Para completar esta aversão incurável, tanto o presidente quanto seu vice-presidente Joe Biden, são claramente contrários às invasões judias na Cisjordânia e à ocupação militar, apesar de não tomarem nenhuma medida concreta contrária.
No segundo ato, o ouro negro entra em pauta.
Em 2010, prospectores encontraram petróleo na região delimitada no mapa acima.
Sem entrar em detalhes técnicos, a bacia petrolífera descoberta é considerada tão rica quanto a do golfo e pertence geograficamente a Israel, à Palestina, a Ciprus e ao Líbano.
Entretanto, Israel logo batizou a bacia de Leviathan, o monstro marinho evocado no Antigo Testamento, e apossou-se dela em toda a sua extensão, como é de seu feitio.
O Líbano recorreu à ONU, com provas cabais de propriedade de parte da área traçada, mas Israel não abriu mão da piratagem marítima.
Avigdor Lieberman, seu ministro do exterior fascista, disse com seu sarcasmo habitual We won't 'give' an inch.  
Em 1982, a ONU estabeleceu uma convenção que legifera sobre os oceanos e os mares do planeta Terra, justamente para resolver questões litigiosas que possam gerar conflitos inúteis.   
Porém, Israel, como os Estados Unidos, nunca ratificou o Tratado e por isso se dá ao direito de infringir mais uma lei internacional como se a ONU e os Tribunais Internacionais fossem só para os demais, quando não legifera em seu benefício.
Só que dessa vez ele estava mexendo com gente tão forte quanto ele.
Tem libanês rico demais espalhado pelo planeta e com influência em Washington... e no final das contas, Barack Obama tomou o partido do Líbano contra Israel, nesta questão petroleira.
Daí a aversão súbita do governo israelense de extrema-direita ao atual presidente dos Estados Unidos e seu interesse exclusivo na eleição do candidato republicano.

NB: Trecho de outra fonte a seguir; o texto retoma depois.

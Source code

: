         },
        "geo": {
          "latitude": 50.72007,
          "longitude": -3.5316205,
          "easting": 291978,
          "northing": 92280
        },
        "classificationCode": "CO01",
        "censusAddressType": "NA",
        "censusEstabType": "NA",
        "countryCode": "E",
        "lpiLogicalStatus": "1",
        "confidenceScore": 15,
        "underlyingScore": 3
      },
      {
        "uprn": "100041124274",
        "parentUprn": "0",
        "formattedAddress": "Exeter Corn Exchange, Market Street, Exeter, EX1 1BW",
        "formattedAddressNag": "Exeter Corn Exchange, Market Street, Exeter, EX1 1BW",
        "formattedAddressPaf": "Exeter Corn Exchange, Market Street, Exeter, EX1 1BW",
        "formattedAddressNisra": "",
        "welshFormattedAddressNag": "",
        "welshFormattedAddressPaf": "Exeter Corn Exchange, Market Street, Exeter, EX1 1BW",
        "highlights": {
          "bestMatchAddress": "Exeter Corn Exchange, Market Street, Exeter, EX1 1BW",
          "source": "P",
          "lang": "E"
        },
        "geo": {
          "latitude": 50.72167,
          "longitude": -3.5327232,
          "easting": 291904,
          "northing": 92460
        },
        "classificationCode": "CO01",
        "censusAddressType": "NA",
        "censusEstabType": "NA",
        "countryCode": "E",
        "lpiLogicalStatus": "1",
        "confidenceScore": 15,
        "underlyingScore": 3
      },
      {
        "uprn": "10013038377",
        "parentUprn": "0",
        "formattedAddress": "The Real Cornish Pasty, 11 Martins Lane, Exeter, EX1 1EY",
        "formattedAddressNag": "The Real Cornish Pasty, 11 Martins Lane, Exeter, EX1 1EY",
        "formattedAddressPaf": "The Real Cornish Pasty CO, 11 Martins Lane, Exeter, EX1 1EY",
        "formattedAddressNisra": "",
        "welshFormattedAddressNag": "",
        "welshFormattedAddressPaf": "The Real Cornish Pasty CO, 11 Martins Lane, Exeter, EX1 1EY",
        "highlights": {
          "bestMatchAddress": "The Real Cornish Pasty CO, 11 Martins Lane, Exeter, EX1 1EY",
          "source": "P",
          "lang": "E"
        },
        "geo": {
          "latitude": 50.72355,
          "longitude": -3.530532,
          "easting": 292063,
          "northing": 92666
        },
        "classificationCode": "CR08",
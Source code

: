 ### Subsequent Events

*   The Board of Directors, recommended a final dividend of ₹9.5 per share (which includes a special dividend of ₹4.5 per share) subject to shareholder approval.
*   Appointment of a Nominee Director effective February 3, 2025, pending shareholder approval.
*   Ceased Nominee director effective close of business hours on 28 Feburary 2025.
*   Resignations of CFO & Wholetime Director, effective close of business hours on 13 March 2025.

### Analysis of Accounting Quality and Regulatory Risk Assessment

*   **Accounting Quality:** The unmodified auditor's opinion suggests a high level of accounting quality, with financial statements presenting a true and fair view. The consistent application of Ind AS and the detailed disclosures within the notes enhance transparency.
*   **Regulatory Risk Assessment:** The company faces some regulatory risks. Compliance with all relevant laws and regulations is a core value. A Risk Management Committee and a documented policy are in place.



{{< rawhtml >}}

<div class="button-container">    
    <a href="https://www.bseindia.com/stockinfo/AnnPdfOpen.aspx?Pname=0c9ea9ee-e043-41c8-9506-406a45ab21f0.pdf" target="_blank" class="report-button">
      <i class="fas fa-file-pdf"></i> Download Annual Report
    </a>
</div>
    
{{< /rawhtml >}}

Mitt Romney prometeu a Israel apoiar tudo o que quisesse (quiser?) fazer no mundo. 
De prosseguir sua limpeza étnica na Palestina, a bombardear o Irã, a roubar o petróleo do Líbano, a sabe-se lá até onde vai a sede de poder e de expansão desses sionistas vorazes.
Se o governo israelense atual pensasse a médio e longo prazo, aproveitaria esta oportunidade providencial para compartilhar o petróleo com os vizinhos que têm direito ao ouro negro. Assim daria um primeiro passo para a colaboração inter-nacional em vez de atolar seus compatriotas em um conflito perpétuo com os países que os cercam e que só querem viver livres, bem e em paz.
  
Lembrando Sabra e Shatila: 30 anos
Al Jazeera: Sabra & Shatila massacre of Palestinians - 
Eyewitness Robert Fisk & Odd Karsten Tveit 
Trailer do filme israelense, de Ariel Folman: Waltz with Bashir
O filme de Folman relata a ocupação do Líbano e o massacre de Sabra e Shatila com uma perspectiva própria, pragmática. Não é preciso com a História. Como por exemplo, o massacre não durou apenas uma noite. Começou ao anoitecer do dia 16 de setembro e só terminou ao amanhecer do dia 18.
A psicóloga israelense Ronit Shpiner, analisou o filme da seguinte maneira.
"The Israeli soldiers are shown as being good, as being people who are tormented by what is going on. Ultimately, the moral responsibility is taken off of them even though those who saw the slaughter should have stopped it. The movie depicts the soldiers as the victims of the massacre because they were traumatised by it."
Concluindo, embora o Serviço Militar em Israel seja obrigatório, há muitos objetores de consciência. Muitos jovens se recusam a fazer o trabalho sujo da IDF nos territórios ocupados e fora.   A vítima real não é o opressor, que tem escolha, e sim o oprimido, que é presa fácil da engrenagem militar de quem o invade.    Ariel Sharon era o chefe da IDF na época e co-responsável pelo massacre, embora no filme o general só seja mostrado de passagem.            Tenho reservas quanto ao conteúdo, mas acho o filme de Ariel Folman forte e de boa qualidade. E é inegável que, à sua maneira, tentou "Break the silence" para redimir-se de atos obscuros que não consegue exorcizar nem nesta obra de arte.